**Entries supplied**:
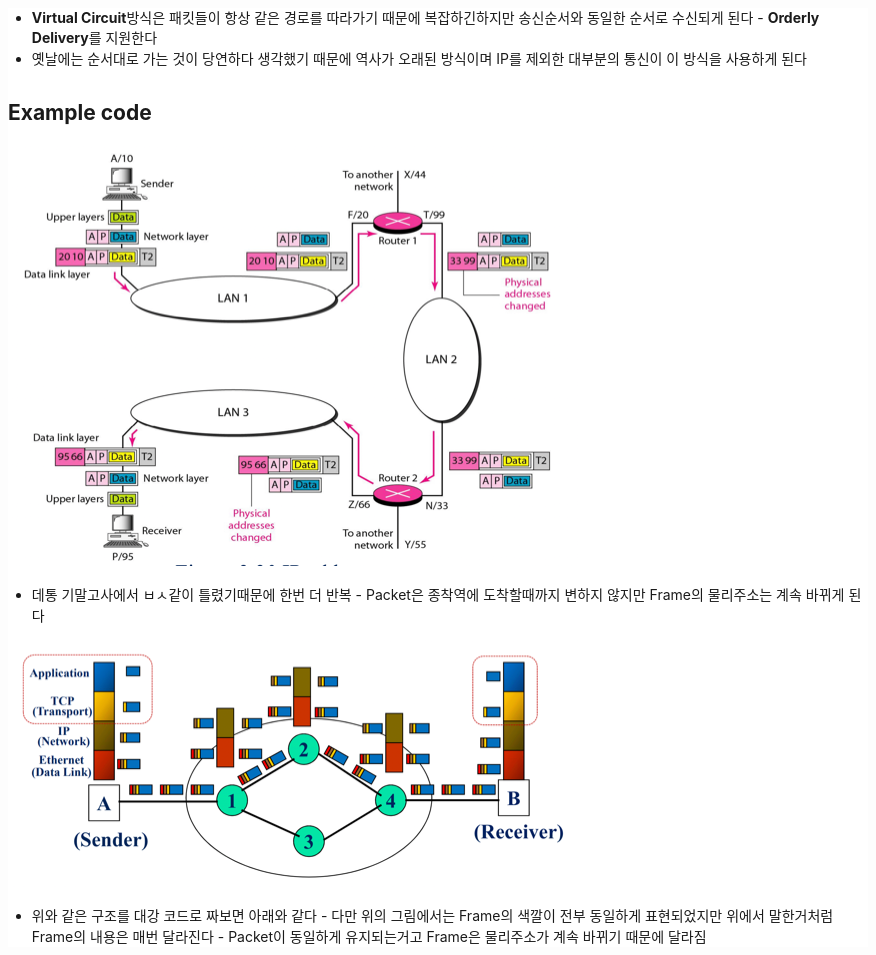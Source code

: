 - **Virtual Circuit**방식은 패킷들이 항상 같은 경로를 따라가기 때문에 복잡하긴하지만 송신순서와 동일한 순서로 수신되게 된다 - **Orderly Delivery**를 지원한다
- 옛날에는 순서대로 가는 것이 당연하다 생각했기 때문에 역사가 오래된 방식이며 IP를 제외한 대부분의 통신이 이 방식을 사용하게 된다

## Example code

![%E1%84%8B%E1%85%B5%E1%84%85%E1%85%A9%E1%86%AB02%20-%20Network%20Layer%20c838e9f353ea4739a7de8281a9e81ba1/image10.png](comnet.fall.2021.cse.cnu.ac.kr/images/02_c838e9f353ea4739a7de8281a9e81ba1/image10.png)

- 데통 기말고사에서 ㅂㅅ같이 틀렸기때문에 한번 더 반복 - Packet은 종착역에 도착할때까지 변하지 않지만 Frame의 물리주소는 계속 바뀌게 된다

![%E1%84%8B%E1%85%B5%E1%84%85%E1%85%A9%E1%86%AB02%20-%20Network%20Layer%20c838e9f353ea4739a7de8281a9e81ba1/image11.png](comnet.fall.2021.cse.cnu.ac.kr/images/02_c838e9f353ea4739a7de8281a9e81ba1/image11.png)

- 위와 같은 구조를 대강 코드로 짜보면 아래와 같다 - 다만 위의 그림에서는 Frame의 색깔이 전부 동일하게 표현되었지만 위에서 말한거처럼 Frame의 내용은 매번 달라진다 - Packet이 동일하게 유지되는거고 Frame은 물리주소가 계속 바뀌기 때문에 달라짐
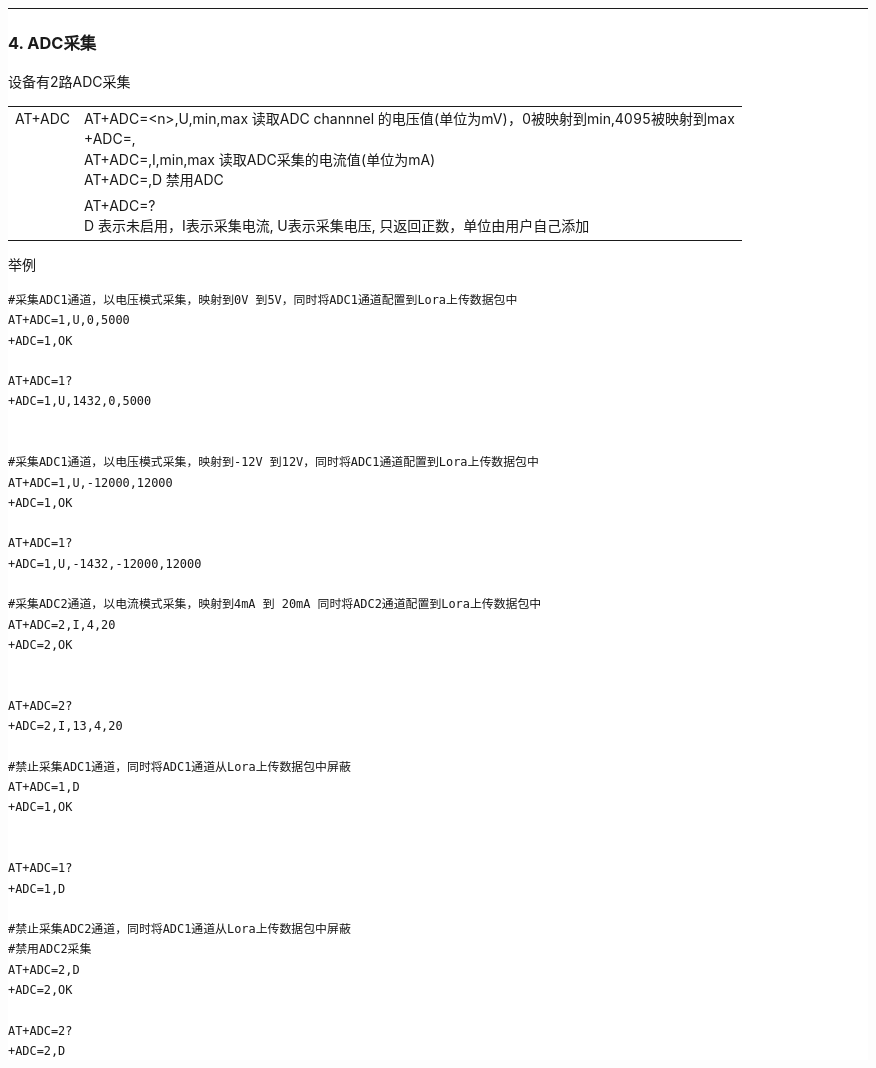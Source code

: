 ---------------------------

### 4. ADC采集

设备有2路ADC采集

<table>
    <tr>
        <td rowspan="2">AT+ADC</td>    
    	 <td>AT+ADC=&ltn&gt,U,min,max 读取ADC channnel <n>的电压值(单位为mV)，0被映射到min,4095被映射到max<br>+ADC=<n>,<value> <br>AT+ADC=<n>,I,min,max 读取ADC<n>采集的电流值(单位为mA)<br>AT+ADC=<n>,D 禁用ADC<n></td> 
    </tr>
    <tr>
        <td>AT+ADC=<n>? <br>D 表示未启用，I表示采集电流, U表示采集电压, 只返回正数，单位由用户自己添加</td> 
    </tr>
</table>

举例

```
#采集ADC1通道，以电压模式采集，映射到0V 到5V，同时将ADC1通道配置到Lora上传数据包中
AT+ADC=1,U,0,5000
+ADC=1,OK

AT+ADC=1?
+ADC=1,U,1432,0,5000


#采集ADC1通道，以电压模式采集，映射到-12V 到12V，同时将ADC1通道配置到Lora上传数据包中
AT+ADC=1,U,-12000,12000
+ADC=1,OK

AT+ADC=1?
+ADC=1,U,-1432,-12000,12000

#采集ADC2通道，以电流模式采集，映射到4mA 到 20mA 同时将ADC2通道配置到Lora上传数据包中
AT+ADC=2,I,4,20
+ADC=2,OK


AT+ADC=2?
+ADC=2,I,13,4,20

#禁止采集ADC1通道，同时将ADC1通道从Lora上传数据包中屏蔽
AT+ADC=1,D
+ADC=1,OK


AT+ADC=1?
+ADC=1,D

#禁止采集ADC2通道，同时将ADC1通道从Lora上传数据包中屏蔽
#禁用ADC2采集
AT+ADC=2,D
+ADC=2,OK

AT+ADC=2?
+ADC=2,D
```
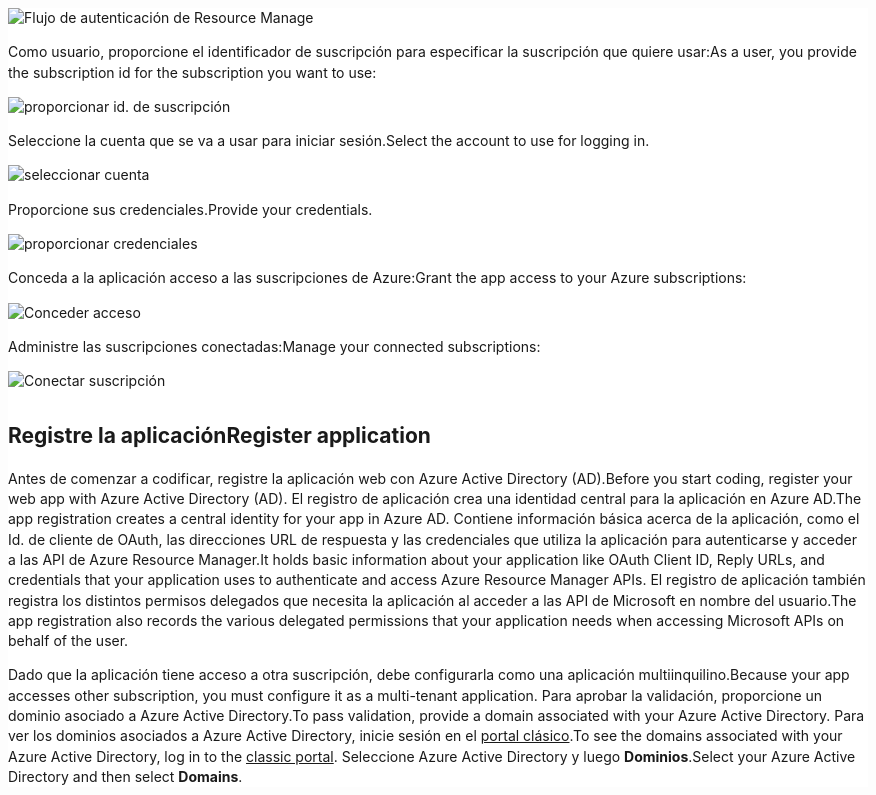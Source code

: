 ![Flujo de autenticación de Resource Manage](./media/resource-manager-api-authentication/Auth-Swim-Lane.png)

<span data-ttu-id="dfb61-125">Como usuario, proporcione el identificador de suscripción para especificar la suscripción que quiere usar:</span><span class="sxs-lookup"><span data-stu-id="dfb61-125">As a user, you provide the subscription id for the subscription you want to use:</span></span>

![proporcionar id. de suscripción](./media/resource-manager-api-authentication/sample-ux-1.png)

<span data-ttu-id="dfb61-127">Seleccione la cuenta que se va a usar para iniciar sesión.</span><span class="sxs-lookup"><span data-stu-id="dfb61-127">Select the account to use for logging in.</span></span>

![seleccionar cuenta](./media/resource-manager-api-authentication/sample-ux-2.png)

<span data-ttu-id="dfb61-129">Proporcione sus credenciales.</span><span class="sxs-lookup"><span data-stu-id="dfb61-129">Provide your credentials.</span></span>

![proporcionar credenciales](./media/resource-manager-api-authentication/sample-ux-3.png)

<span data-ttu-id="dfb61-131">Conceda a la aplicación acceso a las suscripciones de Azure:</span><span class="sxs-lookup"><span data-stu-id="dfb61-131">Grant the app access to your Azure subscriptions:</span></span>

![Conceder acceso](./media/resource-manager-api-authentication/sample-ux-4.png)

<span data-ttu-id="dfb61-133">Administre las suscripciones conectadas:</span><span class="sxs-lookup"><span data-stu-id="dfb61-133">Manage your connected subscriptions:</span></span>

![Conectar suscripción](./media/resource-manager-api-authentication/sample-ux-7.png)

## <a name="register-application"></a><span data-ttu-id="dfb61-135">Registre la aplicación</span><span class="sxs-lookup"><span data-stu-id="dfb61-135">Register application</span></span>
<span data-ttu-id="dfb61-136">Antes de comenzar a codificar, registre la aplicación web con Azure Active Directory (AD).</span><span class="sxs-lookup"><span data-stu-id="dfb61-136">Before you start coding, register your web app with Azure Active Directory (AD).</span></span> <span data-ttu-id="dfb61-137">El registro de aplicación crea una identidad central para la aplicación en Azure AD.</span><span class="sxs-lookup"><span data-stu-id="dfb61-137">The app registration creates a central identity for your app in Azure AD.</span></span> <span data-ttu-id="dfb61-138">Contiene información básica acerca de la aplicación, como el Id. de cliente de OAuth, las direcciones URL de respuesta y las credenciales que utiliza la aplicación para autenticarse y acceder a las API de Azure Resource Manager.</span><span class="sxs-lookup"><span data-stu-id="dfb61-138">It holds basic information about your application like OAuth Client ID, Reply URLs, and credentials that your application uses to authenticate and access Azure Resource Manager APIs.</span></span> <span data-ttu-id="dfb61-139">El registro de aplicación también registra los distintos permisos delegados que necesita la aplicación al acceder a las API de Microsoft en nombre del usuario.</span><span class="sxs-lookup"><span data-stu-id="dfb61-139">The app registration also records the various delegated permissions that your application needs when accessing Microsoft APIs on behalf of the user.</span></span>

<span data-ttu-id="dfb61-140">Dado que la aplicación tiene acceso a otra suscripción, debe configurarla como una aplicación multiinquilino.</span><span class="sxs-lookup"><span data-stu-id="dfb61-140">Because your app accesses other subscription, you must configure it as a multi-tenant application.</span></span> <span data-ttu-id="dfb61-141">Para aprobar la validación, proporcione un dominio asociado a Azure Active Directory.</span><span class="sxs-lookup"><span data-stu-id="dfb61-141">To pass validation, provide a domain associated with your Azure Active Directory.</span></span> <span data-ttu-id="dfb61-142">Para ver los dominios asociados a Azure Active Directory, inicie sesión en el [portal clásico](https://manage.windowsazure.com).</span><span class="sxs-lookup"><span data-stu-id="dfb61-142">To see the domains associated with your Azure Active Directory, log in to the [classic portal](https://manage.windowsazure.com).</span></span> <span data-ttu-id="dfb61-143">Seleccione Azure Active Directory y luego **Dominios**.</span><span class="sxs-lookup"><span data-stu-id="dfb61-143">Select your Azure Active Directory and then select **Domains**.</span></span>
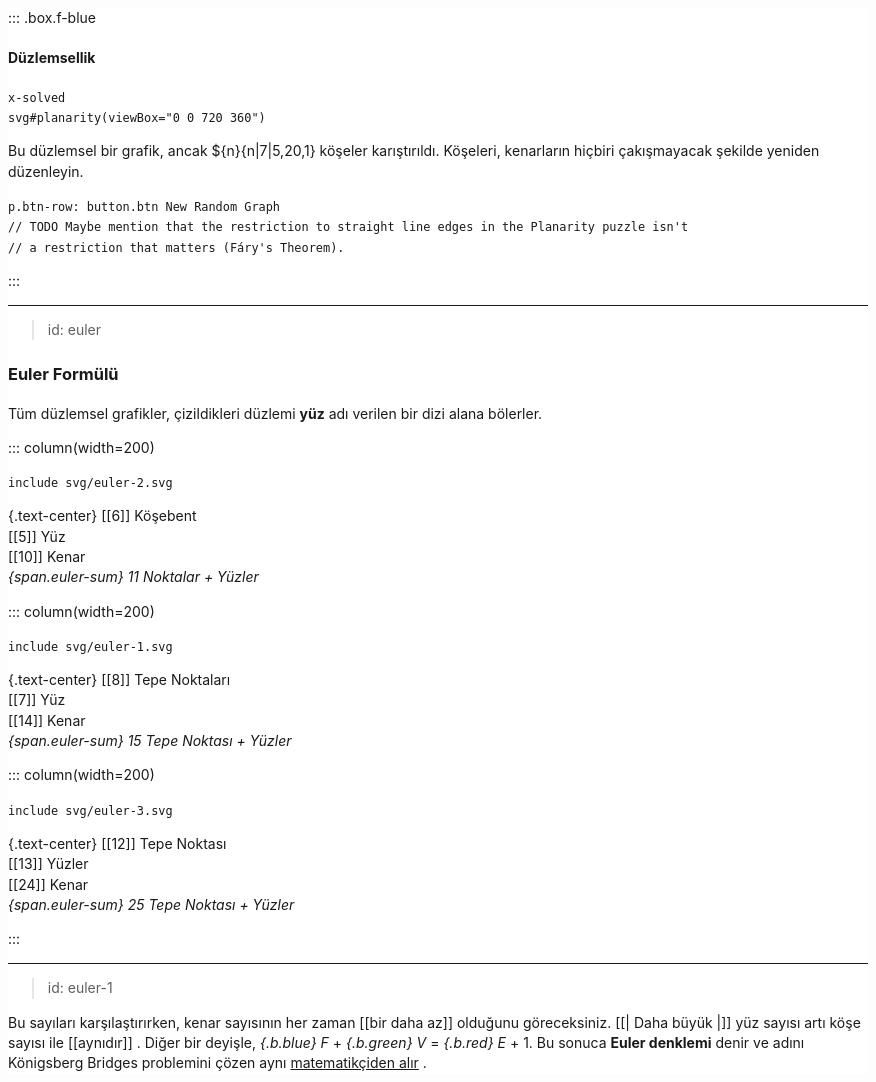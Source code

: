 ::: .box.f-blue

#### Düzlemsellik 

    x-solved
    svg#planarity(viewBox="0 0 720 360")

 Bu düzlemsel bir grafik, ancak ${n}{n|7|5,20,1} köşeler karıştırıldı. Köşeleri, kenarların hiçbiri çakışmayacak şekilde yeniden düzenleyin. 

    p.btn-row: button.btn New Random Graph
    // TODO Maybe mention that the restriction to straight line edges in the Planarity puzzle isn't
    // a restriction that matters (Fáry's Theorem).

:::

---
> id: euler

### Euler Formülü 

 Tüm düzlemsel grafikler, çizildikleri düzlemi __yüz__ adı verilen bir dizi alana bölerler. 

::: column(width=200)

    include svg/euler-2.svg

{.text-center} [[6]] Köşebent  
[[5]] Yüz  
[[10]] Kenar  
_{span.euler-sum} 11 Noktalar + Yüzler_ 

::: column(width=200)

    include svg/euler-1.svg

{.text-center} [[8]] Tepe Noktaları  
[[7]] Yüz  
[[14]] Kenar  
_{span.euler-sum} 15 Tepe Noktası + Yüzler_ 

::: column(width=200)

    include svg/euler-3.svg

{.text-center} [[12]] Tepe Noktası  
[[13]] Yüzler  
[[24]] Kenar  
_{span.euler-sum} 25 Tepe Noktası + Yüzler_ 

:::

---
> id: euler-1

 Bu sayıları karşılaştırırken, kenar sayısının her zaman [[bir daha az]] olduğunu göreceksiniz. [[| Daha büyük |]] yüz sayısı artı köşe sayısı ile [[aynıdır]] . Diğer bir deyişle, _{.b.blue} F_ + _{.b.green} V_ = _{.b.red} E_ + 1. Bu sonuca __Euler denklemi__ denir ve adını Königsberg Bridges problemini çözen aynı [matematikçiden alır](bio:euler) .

**What to work on**:
Reproduce every line from the preceding data in which the word "include" can be found.

**Solution to this task**:
    include svg/euler-2.svg
    include svg/euler-1.svg
    include svg/euler-3.svg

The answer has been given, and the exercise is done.